Moreover, a prosecutor and a judge are not the final decision-makers even if a plea works out and the defendant pleads guilty. In this light, if for anything the court turns down the plea, then the case will have to proceed all the way. The evidence presented to the court could have been altered and this could provide a loophole for dangerous criminals to get away with serious crimes. The innocent may also plead guilty to crimes they did not even commit since they fear getting a greater sentence once convicted, and this comes from the manipulations and threats that prosecutors use to intimidate them and make them plead guilty to a less serious crime. This, therefore, means that the rights of the accused are mostly ignored by prosecutors in the quest to get them to plead.
How Plea Bargaining Undermines the system of Law
In essence, plea bargaining tends to undermine the system of law in many ways. To begin with, it actually stops the criminal justice system from happening. This is because it offers deals to the offenders of the law enabling them to get a lesser sentence instead of letting them pay for their crimes by serving a jail term. This is the absolute opposite of justice. There is evidence to suggest that 6 out of 10 cases get plea bargains yet the cases are pretty open. This method puts the rule of justice in criminals’ hands and puts unnecessary fear in innocent people’s hearts. Further, it enables guilty criminals to get minimal and outrageous sentences. What is more, plea bargaining has been found to make the process of law cheaper and weaken the retribution process. By putting the power of signing retribution on prosecutors, it creates loopholes for corruption and bias.
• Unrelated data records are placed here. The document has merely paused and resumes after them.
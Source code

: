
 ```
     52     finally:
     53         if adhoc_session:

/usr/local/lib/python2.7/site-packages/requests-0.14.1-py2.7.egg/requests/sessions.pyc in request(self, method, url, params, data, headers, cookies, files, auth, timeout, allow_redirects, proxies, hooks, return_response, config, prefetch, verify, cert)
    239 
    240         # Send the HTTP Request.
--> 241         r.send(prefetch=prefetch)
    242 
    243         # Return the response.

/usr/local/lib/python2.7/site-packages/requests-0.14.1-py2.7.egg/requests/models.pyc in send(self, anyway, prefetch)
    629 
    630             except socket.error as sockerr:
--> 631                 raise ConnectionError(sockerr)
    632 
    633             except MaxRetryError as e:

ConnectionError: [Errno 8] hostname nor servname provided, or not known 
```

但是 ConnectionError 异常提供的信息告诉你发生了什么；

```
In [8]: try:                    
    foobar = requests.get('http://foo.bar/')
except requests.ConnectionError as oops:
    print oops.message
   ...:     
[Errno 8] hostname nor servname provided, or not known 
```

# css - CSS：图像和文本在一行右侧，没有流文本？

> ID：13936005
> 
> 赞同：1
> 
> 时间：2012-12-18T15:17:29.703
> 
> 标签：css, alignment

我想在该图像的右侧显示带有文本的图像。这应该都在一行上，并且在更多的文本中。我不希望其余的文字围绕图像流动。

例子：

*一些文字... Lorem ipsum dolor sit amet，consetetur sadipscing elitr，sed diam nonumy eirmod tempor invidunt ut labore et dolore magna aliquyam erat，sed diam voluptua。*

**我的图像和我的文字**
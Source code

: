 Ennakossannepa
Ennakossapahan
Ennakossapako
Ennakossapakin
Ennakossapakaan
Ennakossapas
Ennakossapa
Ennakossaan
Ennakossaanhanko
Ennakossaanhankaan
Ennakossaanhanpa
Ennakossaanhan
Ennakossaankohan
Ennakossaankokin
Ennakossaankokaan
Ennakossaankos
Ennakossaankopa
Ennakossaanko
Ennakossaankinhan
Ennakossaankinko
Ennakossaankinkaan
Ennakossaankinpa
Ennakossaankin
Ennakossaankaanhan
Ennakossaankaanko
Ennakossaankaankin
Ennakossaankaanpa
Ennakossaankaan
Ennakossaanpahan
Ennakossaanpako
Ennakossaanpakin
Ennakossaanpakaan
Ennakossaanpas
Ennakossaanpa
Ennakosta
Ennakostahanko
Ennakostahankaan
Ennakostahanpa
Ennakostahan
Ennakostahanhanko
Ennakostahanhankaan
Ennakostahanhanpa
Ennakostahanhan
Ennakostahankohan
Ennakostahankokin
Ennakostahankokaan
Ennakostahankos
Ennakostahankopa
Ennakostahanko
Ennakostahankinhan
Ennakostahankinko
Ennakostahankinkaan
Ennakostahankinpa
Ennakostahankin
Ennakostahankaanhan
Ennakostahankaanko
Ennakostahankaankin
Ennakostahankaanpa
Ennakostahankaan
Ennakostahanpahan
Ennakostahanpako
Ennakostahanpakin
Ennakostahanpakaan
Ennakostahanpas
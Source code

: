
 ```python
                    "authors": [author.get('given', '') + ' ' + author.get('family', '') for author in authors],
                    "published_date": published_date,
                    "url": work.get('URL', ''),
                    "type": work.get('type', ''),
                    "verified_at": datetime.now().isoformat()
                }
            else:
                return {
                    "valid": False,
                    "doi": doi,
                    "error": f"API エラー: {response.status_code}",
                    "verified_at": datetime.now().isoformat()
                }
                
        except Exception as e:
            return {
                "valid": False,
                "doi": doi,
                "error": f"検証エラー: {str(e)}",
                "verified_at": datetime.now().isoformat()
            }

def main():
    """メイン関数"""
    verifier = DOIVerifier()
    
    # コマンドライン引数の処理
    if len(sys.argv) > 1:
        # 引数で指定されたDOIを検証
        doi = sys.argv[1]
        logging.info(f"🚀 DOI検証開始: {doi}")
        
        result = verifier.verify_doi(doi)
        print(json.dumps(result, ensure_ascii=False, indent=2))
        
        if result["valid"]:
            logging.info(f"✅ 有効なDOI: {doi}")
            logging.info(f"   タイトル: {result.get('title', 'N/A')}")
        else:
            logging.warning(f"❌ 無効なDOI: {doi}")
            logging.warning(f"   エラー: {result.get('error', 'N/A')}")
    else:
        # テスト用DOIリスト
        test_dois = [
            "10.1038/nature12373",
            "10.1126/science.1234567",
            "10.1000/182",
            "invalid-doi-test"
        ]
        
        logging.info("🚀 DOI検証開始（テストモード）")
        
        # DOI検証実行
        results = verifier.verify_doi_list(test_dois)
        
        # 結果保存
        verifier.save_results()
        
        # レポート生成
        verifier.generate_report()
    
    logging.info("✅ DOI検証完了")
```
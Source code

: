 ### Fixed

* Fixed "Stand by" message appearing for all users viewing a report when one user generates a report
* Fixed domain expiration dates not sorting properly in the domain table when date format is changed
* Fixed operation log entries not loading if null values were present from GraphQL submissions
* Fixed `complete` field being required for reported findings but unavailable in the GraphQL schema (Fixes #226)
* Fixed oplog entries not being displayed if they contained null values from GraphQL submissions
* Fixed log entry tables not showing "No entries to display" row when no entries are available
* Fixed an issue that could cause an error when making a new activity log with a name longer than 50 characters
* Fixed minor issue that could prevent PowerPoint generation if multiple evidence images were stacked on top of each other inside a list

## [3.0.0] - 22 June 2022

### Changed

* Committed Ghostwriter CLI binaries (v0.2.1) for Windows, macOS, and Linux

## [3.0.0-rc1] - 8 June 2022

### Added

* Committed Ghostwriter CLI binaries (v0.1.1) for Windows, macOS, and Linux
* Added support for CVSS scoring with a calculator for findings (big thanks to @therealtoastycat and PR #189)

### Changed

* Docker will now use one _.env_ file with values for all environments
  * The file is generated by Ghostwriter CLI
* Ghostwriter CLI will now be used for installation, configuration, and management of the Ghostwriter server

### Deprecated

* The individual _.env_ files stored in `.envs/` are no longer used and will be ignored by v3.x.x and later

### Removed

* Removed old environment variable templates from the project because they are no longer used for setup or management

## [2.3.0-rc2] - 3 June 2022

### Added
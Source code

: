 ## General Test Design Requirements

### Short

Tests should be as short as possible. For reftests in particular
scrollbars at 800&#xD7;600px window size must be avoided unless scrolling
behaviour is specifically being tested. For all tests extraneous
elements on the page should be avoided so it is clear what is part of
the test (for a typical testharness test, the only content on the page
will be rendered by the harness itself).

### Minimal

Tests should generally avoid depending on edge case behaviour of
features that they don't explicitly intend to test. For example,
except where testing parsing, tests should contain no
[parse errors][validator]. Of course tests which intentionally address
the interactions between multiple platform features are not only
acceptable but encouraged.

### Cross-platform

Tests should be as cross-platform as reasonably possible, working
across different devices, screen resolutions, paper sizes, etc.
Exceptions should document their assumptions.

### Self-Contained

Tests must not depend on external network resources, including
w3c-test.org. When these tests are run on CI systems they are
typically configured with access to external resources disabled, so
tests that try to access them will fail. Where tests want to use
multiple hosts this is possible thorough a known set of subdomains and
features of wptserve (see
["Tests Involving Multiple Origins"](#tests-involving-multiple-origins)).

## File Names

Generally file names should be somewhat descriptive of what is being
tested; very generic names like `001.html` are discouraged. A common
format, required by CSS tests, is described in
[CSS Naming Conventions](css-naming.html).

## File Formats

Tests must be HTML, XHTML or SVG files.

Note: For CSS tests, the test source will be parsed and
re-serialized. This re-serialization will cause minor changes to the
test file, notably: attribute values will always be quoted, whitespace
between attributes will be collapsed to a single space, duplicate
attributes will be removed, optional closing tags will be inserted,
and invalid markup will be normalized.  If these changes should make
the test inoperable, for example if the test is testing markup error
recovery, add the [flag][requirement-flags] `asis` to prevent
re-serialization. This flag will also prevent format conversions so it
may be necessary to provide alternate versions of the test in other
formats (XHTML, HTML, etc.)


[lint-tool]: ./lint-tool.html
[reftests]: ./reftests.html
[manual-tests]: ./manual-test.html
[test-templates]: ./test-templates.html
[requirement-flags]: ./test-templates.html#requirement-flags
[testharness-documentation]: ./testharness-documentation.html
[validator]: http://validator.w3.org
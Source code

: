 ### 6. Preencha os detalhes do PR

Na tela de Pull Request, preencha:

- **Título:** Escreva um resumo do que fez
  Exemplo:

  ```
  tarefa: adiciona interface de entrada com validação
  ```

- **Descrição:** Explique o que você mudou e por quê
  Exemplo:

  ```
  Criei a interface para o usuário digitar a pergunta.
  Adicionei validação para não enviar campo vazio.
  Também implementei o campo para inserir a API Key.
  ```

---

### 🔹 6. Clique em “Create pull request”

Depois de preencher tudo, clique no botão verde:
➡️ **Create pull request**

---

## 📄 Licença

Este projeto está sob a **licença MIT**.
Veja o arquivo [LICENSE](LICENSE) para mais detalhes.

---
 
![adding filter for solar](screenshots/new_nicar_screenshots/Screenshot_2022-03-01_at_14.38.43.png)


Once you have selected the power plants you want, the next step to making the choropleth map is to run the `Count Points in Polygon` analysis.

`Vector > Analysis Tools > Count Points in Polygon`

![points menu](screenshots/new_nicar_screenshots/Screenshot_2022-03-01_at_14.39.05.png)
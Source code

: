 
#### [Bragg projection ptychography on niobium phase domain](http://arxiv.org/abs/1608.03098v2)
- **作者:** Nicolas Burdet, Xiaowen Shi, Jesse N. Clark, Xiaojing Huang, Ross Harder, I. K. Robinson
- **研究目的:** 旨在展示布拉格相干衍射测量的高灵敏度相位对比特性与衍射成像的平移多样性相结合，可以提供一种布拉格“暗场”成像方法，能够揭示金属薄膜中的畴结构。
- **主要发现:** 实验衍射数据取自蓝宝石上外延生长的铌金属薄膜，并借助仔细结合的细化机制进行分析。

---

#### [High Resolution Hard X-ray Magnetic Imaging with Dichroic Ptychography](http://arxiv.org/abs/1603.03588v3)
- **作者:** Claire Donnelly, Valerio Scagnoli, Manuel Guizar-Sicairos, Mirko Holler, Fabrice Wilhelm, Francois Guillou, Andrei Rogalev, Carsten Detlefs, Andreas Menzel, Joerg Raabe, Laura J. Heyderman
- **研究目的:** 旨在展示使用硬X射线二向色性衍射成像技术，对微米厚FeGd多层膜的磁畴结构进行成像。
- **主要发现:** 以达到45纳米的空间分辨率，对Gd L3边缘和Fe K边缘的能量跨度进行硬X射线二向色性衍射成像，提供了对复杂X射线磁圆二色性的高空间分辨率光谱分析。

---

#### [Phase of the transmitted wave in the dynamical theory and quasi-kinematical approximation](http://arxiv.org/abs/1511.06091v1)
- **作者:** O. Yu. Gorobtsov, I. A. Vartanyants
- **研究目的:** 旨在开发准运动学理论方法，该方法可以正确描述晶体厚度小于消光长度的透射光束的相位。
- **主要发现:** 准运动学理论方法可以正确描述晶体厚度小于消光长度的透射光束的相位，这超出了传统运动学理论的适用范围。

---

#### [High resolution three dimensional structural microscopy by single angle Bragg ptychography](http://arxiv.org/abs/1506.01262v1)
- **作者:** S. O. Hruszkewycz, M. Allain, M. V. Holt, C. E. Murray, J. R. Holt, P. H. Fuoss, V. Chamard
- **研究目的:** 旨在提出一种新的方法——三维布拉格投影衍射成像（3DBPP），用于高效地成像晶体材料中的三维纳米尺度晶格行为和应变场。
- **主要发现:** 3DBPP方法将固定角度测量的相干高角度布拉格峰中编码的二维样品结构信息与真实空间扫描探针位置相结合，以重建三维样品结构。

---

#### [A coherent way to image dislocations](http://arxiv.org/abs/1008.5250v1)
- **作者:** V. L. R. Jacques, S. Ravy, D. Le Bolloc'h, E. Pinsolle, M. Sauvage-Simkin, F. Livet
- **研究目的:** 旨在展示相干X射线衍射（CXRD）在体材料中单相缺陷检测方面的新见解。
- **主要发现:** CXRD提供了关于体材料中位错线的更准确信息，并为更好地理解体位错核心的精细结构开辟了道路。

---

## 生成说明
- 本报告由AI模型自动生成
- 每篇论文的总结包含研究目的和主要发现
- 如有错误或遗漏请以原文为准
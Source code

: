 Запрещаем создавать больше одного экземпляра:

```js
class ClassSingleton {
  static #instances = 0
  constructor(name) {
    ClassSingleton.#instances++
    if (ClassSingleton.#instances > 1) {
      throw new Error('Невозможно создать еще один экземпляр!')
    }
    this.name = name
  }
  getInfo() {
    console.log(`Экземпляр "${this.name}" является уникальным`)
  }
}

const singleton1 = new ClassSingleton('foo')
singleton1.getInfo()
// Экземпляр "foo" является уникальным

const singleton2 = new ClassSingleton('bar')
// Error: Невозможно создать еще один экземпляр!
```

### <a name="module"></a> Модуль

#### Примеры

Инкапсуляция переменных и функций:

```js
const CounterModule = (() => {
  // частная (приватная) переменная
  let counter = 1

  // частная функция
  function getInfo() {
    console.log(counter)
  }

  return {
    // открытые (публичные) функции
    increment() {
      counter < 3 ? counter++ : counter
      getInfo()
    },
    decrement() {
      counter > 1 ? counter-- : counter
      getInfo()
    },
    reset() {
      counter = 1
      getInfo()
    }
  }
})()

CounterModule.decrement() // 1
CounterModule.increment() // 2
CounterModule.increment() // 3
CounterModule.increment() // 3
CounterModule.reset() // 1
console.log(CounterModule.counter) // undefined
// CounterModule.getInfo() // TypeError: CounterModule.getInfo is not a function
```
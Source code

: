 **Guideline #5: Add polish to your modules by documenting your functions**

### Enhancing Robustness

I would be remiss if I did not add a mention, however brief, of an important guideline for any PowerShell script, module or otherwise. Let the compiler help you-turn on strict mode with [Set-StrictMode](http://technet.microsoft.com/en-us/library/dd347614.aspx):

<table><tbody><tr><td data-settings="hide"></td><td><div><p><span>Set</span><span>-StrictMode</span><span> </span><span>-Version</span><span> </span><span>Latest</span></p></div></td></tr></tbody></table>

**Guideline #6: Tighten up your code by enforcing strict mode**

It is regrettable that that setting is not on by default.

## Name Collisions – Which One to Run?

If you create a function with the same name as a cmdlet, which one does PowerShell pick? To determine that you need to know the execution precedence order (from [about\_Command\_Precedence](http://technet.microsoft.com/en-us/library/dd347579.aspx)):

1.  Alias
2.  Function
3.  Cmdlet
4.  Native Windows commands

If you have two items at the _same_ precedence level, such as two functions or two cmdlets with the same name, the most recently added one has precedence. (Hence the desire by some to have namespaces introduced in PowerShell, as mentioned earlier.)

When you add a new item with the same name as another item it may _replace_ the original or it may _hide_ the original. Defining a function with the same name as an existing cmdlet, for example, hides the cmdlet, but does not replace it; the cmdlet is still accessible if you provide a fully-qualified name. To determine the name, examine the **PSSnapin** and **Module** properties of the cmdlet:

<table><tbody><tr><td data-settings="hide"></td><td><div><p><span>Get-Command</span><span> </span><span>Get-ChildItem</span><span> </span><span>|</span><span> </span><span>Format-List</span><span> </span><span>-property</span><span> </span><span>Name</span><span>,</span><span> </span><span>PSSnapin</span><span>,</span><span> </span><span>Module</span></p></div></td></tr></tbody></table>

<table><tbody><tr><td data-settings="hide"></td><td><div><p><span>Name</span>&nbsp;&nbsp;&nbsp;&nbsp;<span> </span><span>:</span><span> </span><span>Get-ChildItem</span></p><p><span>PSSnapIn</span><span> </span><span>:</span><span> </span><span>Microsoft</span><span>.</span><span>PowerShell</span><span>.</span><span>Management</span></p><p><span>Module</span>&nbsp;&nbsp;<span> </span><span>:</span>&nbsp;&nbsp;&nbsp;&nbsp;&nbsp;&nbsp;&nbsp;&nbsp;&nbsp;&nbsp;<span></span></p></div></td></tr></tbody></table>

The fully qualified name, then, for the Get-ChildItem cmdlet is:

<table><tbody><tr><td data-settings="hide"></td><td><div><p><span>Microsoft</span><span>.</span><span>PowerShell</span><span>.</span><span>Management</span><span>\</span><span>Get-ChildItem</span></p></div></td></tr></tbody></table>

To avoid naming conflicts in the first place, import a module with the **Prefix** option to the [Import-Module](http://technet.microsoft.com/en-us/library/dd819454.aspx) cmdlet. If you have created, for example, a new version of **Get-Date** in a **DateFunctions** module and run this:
Plea bargaining is prosecutors' and judges’ way of convicting as many people as possible without having to go through expensive trials. Prosecutors charge suspects then get the grand jury to impeach. Additionally, the prosecutors get charges on people who may never have the courage to stand for themselves in courts and they have no evidence for backing up the high charges they are accusing defendants with. As a result, a plea bargain seems like a very good deal due to the lower and fewer charges that come with it. This is an easy way for prosecutors, magistrates, and judges, but undermines every right of defendants and the due process of the law entirely.
The aspect of plea bargaining in the justice systems should be reevaluated. This is because despite making work easier for prosecutors, magistrates and judges, it undermines justice in the sense that the truth of the matter may not be known. The defendant may be “coerced” or justice decides to take a plea bargain even if he or she did not commit the offense so as to evade the long court proceedings or stay in remand centers. Therefore, the defendant may consider this in order to be given a jail term so that he can commence immediately. On the other hand, one who committed a dangerous crime may opt to take a plea bargain so as to receive a lighter sentence and to avoid full disclosure of his or her crime. In this way, justice is impaired.